Reflecting on Paolo's time with him on the radio, he said: "Ostensibly, it was about food. We'd start yacking before the red light would go on, and we'd just keep talking through the ad break, and we might get to a food question at 25 past.

He added: "You could just talk to him for hours. He would draw you in and you'd always feel better for having spent time with him, and it's desperately sad."

He said Paolo defied the idea of the critic as a negative voice: "If he thought a restaurant wasn't that good, he wouldn't review it. He wouldn't waste his time writing something negative or nasty. He'd rather go to restaurants that were good or had potential, and encourage them to get better."

His agent, Noel Kelly, also paid tribute: "I am missing a great friend, full of kindness and with only positive things to say of others."

Author Marian Keyes offered her condolences to his family, while TV chef Donal Skehan said he was "a true gentleman, always encouraging".

One man took to his social-media account to describe how he had once met Tullio and told him he wanted to build a pizza oven. He said: "He spent about an hour drawing plans on napkins."

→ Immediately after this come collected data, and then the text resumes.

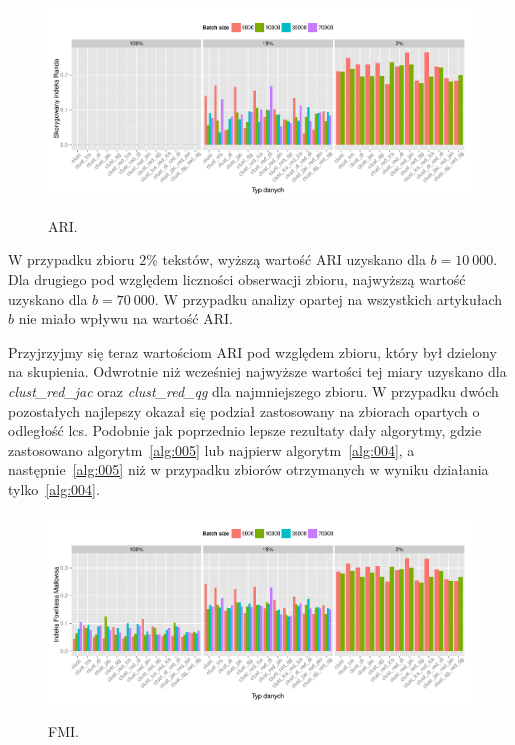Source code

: \documentclass{praca1}
\begin{document}
\begin{figure}[!h]
  \centering
  \includegraphics[width=400pt]{plot13.pdf}\\
  \caption{ARI.}\label{plot:008}
\end{figure}

W przypadku zbioru $2\%$ tekstów, wyższą wartość ARI uzyskano dla $b = 10\ 000$. Dla drugiego pod względem liczności obserwacji zbioru, najwyższą wartość uzyskano dla $b=70\ 000$. W przypadku analizy opartej na wszystkich artykułach $b$ nie miało wpływu na wartość ARI.

Przyjrzyjmy się teraz wartościom ARI pod względem zbioru, który był dzielony na skupienia. Odwrotnie niż wcześniej najwyższe wartości tej miary uzyskano dla \emph{clust\_red\_jac} oraz \emph{clust\_red\_qg} dla najmniejszego zbioru. W przypadku dwóch pozostałych najlepszy okazał się podział zastosowany na zbiorach opartych o odległość lcs. Podobnie jak poprzednio lepsze rezultaty dały algorytmy, gdzie zastosowano algorytm~\ref{alg:005} lub najpierw algorytm~\ref{alg:004}, a następnie~\ref{alg:005} niż w przypadku zbiorów otrzymanych w wyniku działania tylko~\ref{alg:004}.

\begin{figure}[!h]
  \centering
  \includegraphics[width=400pt]{plot15.pdf}\\
  \caption{FMI.}\label{plot:010}
\end{figure}
\end{document}
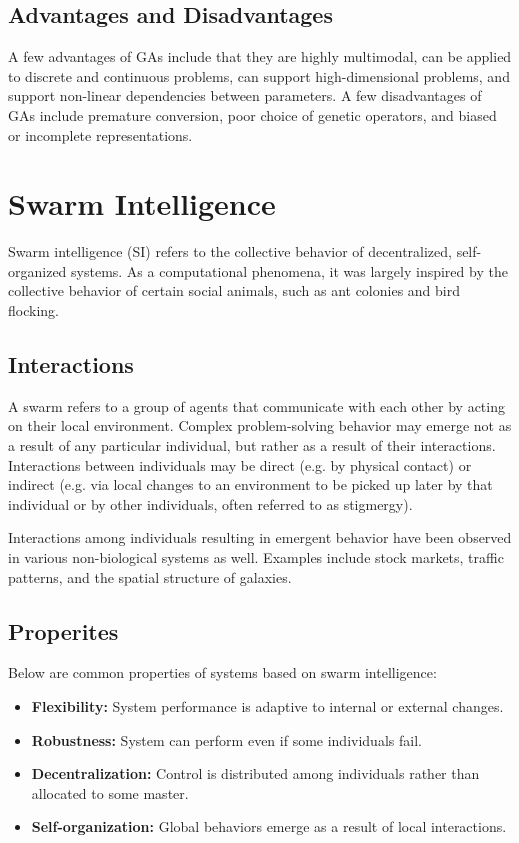 \documentclass[12pt,titlepage]{article}
\let\stdsection\section
\renewcommand\section{\clearpage\stdsection}
\begin{document}
    \subsection{Advantages and Disadvantages}
      A few advantages of GAs include that they are highly multimodal, can be applied to discrete and continuous problems, can support high-dimensional
      problems, and support non-linear dependencies between parameters. A few disadvantages of GAs include premature conversion, poor choice of genetic
      operators, and biased or incomplete representations.

  \section{Swarm Intelligence}

    Swarm intelligence (SI) refers to the collective behavior of decentralized, self-organized systems. As a computational phenomena, it was largely
    inspired by the collective behavior of certain social animals, such as ant colonies and bird flocking.

    \subsection{Interactions}
      A swarm refers to a group of agents that communicate with each other by acting on their local environment. Complex problem-solving behavior may
      emerge not as a result of any particular individual, but rather as a result of their interactions. Interactions between individuals may be direct
      (e.g. by physical contact) or indirect (e.g. via local changes to an environment to be picked up later by that individual or by other individuals,
      often referred to as stigmergy).

      Interactions among individuals resulting in emergent behavior have been observed in various non-biological systems as well. Examples include
      stock markets, traffic patterns, and the spatial structure of galaxies.

    \subsection{Properites}
      Below are common properties of systems based on swarm intelligence:
      \begin{itemize}
        \item \textbf{Flexibility:} System performance is adaptive to internal or external changes.
        \item \textbf{Robustness:} System can perform even if some individuals fail.
        \item \textbf{Decentralization:} Control is distributed among individuals rather than allocated to some master.
        \item \textbf{Self-organization:} Global behaviors emerge as a result of local interactions.
      \end{itemize}
\end{document}
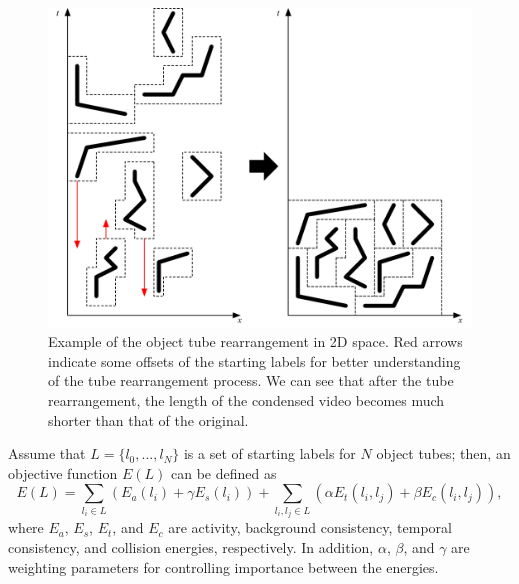 \documentclass[11pt]{hyu_thesis}
\begin{document}
\begin{figure}
	\begin{center}
		\includegraphics[width=\linewidth]{video_synopsis_2d.pdf}
	\end{center}
	\caption{Example of the object tube rearrangement in 2D space. Red arrows indicate some offsets of the starting labels for better understanding of the tube rearrangement process. We can see that after the tube rearrangement, the length of the condensed video becomes much shorter than that of the original.}
	\label{fig:video_synopsis_2d}
\end{figure}

Assume that $L=\{l_0,...,l_N\}$ is a set of starting labels for $N$ object tubes; then, an objective function $E(L)$ can be defined as
\begin{equation}
\label{eq:basic_form}
E(L)=\sum_{l_i \in L} \left( E_a(l_i) + \gamma E_s(l_i) \right) + \sum_{l_i,l_j \in L} \left( \alpha E_t(l_i, l_j) + \beta E_c(l_i, l_j) \right),
\end{equation}
where $E_a$, $E_s$, $E_t$, and $E_c$ are activity, background consistency, temporal consistency, and collision energies, respectively. In addition, $\alpha$, $\beta$, and $\gamma$ are weighting parameters for controlling importance between the energies.
\end{document}
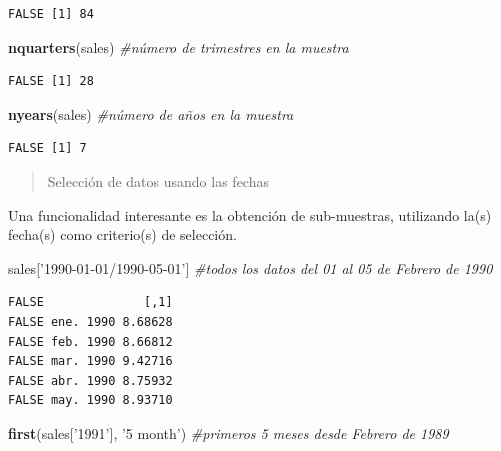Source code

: \documentclass[]{book}
\newenvironment{Shaded}{\begin{snugshade}}{\end{snugshade}}
\newcommand{\CommentTok}[1]{\textcolor[rgb]{0.56,0.35,0.01}{\textit{#1}}}
\newcommand{\KeywordTok}[1]{\textcolor[rgb]{0.13,0.29,0.53}{\textbf{#1}}}
\newcommand{\NormalTok}[1]{#1}
\newcommand{\StringTok}[1]{\textcolor[rgb]{0.31,0.60,0.02}{#1}}
\begin{document}
\begin{verbatim}
FALSE [1] 84
\end{verbatim}

\begin{Shaded}
\begin{Highlighting}[]
\KeywordTok{nquarters}\NormalTok{(sales) }\CommentTok{#número de trimestres en la muestra}
\end{Highlighting}
\end{Shaded}

\begin{verbatim}
FALSE [1] 28
\end{verbatim}

\begin{Shaded}
\begin{Highlighting}[]
\KeywordTok{nyears}\NormalTok{(sales) }\CommentTok{#número de años en la muestra}
\end{Highlighting}
\end{Shaded}

\begin{verbatim}
FALSE [1] 7
\end{verbatim}

\begin{quote}
Selección de datos usando las fechas
\end{quote}

Una funcionalidad interesante es la obtención de sub-muestras, utilizando la(s) fecha(s) como criterio(s) de selección.

\begin{Shaded}
\begin{Highlighting}[]
\NormalTok{sales[}\StringTok{'1990-01-01/1990-05-01'}\NormalTok{] }\CommentTok{#todos los datos del 01 al 05 de Febrero de 1990}
\end{Highlighting}
\end{Shaded}

\begin{verbatim}
FALSE              [,1]
FALSE ene. 1990 8.68628
FALSE feb. 1990 8.66812
FALSE mar. 1990 9.42716
FALSE abr. 1990 8.75932
FALSE may. 1990 8.93710
\end{verbatim}

\begin{Shaded}
\begin{Highlighting}[]
\KeywordTok{first}\NormalTok{(sales[}\StringTok{'1991'}\NormalTok{], }\StringTok{'5 month'}\NormalTok{) }\CommentTok{#primeros 5 meses desde Febrero de 1989}
\end{Highlighting}
\end{Shaded}
\end{document}
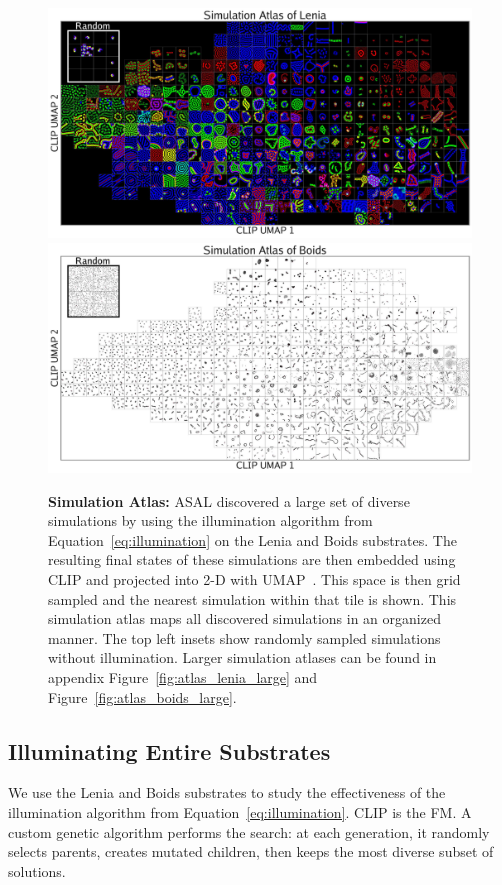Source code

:\documentclass{article}
\begin{document}
\begin{figure}[htbp]
    \centering
    \includegraphics[width=\textwidth]{figs/atlas_lenia_compressed.pdf}
    \includegraphics[width=\textwidth]{figs/atlas_boids_compressed.pdf}
    \caption{
    \textbf{Simulation Atlas: }
    ASAL discovered a large set of diverse simulations by using the illumination algorithm from Equation~\ref{eq:illumination} on the Lenia and Boids substrates.
    The resulting final states of these simulations are then embedded using CLIP and projected into 2-D with UMAP~\citep{mcinnes2018umap}.
    This space is then grid sampled and the nearest simulation within that tile is shown.
    This simulation atlas maps all discovered simulations in an organized manner.
    The top left insets show randomly sampled simulations without illumination.
    Larger simulation atlases can be found in appendix Figure~\ref{fig:atlas_lenia_large} and Figure~\ref{fig:atlas_boids_large}.
    }
    \label{fig:atlas}
\end{figure}



\subsection{Illuminating Entire Substrates}
We use the Lenia and Boids substrates to study the effectiveness of the illumination algorithm from Equation~\ref{eq:illumination}.
CLIP is the FM.
A custom genetic algorithm performs the search: at each generation, it randomly selects parents, creates mutated children, then keeps the most diverse subset of solutions.
\end{document}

Fellow chef Kevin Dundon also paid his respects to his "fantastic friend".

"He was a great friend of mine," he said. "I ate many a dinner with him and he was a great chef, a great food critic, a great storyteller and a great friend. He will be sadly missed, I just can't believe he is gone."

The popular restaurant critic had a number of small roles in films, playing an Italian ice-cream seller in pal Neil Jordan's film The Butcher Boy, and in films by John Boorman, such as The Tailor of Panama and The Tiger's Tail.

'He was the kindest, funniest, cleverest man I've ever known'

Michael Colgan

'He was my best friend for 45 years and in that time there was never a cross word, never a criticism, not even the possibility of a falling out.

"He made me feel special, but he was the one who was special.

"We met in the late 1960s when Trinity and Trinity Players were enjoying a rich harvest. So much young and ripe talent: Susan Fitzgerald, Paul McGuinness, Chris de Burgh, James Morris and Kathy Gilfillan and the most talented, the most versatile and yet the most modest of us all, Paolo Tullio.

"He was the heart of our group. The go-to man.

"When you were with Paolo, you were King of the College. And then it continued. Glorious years of rare friendship and privilege.

"The funniest, the cleverest, kindest man I have ever known. I have no idea what I will do without him."